HSBC’s profit is likely to fall “sharply” this year and won’t recover until 2011 at the earliest, Morgan Stanley analysts including Michael Helsby and Anil Agarwal said in a yesterday in a note. HSBC, Britain’s best-performing bank stock last year and the only one so far to avoid raising new capital, is down 11 percent this year in London trading, more than any other U.K. bank.

“I think every man and his dog knows that HSBC’s capital position has been eroded,” said Simon Maughan, a London-based analyst at MF Global Securities Ltd., who has a “buy” rating on the stock. “HSBC massively outperformed in the last year, and if I was an investment manager in the U.K, I may think that I want to take a bit of profit.”

The worst financial crisis since the Great Depression is hurting banks worldwide. Deutsche Bank AG, Germany’s biggest bank, reported a loss of about 4.8 billion euros as it increased provisions for bad debt. New York-based Citigroup is ceding its Smith Barney brokerage to Morgan Stanley and may also dump the CitiFinancial consumer-lending unit, people familiar with the matter said.

Subprime Mortgages

HSBC was the first bank in Europe to warn of losses on subprime mortgages in the U.S. Banks and brokers worldwide have been forced to raise more than $800 billion since the credit crisis started in 2007.

“Expectations for capital raising activity will create selling pressure on the stock,” said Max Chong, an analyst at Hong Kong-based Quam Ltd. who has an “accumulate” rating on HSBC. “Looking on the good side, we believe share prices usually bounce back gradually” after the sale is completed, he said.

The Morgan Stanley analysts, which have an “underweight” rating on the stock, cut their estimates for HSBC’s 2008 profit by 17 percent to 90 cents a share. The 2009 estimate was cut by 39 percent to 55 cents.

Gareth Hewett, an HSBC spokesman in Hong Kong, declined to comment. HSBC was among the first global banks to acknowledge the troubles in the U.S. mortgage market that sparked the credit crunch, announcing in December 2006 that bad loans were rising as bankruptcies increased. The bank has recorded $33 billion in writedowns and credit losses, according to Bloomberg data. It has raised $4.9 billion, mainly through bond sales.

Capital Ratio

HSBC’s capital adequacy ratio, a measure of its financial strength, was 11.9 percent as of June 30. That compares with 14.9 percent at Standard Chartered Plc, which raised 1.8 billion pounds ($2.6 billion) from a rights offering in December.

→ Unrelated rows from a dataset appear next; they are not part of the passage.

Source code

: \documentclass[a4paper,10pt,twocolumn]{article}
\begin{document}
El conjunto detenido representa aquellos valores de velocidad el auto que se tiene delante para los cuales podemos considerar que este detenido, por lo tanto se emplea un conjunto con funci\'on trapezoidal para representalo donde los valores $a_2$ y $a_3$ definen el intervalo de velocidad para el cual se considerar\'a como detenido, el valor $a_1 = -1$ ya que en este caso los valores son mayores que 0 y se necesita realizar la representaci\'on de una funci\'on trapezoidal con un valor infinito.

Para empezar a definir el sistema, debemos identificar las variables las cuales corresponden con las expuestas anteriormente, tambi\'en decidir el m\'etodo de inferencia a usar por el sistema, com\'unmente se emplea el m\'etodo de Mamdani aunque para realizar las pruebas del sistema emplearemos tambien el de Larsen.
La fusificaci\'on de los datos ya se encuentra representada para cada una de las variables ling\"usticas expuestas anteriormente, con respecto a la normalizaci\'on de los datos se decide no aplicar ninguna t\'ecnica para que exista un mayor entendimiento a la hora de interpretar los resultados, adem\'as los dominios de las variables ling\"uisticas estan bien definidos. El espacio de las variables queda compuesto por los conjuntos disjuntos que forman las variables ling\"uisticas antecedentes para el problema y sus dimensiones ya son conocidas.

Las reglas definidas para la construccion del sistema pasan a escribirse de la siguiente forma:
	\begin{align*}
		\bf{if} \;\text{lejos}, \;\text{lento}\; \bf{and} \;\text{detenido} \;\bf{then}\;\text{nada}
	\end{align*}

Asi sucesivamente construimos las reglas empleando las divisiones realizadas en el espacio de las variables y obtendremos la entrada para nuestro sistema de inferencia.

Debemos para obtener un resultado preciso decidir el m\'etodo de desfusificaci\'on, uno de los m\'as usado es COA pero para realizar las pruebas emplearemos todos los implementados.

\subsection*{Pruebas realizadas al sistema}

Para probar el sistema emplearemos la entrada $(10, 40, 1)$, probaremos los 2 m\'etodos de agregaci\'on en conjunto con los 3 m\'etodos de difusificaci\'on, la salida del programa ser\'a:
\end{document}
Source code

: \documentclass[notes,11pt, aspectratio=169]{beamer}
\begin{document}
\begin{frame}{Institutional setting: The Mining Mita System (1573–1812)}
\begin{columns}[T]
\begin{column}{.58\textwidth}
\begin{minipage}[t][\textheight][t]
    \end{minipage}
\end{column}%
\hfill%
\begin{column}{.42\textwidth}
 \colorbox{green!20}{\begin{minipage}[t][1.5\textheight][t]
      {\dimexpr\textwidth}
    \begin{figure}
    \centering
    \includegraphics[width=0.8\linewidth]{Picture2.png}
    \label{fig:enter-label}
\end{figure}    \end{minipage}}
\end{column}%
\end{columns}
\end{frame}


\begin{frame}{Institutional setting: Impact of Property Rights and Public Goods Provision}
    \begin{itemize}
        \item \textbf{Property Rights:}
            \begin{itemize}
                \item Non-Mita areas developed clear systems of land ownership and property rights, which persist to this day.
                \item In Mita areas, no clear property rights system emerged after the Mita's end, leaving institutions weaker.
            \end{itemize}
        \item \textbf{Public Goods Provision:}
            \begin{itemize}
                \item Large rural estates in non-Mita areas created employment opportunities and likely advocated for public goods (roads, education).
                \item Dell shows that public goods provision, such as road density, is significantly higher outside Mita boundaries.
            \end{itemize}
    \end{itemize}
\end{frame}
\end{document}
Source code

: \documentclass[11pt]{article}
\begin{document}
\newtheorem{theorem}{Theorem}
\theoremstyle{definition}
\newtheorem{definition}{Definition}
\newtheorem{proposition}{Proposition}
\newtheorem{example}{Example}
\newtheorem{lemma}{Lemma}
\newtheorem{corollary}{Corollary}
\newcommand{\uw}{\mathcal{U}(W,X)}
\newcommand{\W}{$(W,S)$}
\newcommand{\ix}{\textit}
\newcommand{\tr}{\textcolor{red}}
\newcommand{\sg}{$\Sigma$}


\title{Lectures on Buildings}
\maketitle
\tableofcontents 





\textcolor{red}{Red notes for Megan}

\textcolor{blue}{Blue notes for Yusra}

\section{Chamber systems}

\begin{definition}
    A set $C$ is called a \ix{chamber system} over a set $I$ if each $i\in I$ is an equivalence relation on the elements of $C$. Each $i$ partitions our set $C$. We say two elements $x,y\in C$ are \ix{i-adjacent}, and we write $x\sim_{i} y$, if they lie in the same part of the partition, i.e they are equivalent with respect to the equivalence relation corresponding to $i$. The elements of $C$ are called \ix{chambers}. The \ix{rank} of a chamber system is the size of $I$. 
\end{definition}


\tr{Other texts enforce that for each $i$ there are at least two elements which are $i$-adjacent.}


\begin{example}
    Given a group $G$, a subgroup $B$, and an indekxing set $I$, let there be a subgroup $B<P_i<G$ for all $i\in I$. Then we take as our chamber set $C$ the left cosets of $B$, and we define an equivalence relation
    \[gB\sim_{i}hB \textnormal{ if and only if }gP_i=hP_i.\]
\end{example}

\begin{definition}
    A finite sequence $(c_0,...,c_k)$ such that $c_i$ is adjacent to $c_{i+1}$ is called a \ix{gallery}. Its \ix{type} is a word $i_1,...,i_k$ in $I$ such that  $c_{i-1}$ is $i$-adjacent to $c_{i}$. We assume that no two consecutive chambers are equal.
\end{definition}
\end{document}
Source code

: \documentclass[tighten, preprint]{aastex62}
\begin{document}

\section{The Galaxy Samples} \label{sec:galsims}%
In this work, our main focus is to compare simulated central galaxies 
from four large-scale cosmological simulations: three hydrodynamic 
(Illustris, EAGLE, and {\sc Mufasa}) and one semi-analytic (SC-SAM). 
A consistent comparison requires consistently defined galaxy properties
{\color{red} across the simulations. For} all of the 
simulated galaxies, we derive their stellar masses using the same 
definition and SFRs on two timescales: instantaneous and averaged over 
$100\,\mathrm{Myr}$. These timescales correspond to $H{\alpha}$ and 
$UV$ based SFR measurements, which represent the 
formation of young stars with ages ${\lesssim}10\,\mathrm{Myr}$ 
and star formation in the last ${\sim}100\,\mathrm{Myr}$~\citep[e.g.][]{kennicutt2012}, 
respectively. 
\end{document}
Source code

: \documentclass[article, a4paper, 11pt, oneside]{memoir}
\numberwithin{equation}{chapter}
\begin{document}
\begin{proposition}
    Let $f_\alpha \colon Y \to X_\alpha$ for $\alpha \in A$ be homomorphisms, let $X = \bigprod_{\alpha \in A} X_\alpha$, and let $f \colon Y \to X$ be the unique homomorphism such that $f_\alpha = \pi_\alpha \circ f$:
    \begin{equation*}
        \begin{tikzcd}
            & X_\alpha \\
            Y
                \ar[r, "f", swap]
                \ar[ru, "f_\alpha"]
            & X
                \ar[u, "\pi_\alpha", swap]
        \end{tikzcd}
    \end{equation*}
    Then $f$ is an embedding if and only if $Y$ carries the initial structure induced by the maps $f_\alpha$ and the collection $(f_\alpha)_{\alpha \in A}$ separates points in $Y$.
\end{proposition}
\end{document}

“HSBC has one of the weaker capital ratios in Europe and the second weakest in Asia,” Morgan Stanley said. “We believe HSBC is highly likely to cut its dividend in 2009, and in our bear case we currently pencil in a 20 billion-pound rights issue.”

The U.K. bank’s estimated dividend yield for 2008 is 9.1 percent, according to Morgan Stanley. U.S. 10-year Treasuries yield 2.3 percent.

CLSA Asia-Pacific Markets analysts led by Daniel Tabbush forecast in December that HSBC would seek to raise about $14 billion. HSBC earns more than three-quarters of its profit from emerging markets and has mostly avoided the subprime-tainted securities that toppled Lehman Brothers Holdings Inc. and forced Merrill Lynch & Co. to sell itself to Bank of America Corp.

Provisions

HSBC will have to make more provisions in 2009 because 75 percent of its loans are in the U.S. and U.K., CLSA analysts led by Tabbush said.

Chief Executive Officer Michael Geoghegan has criticized the government-sponsored bailouts of lenders including Royal Bank of Scotland Group Plc and HBOS Plc.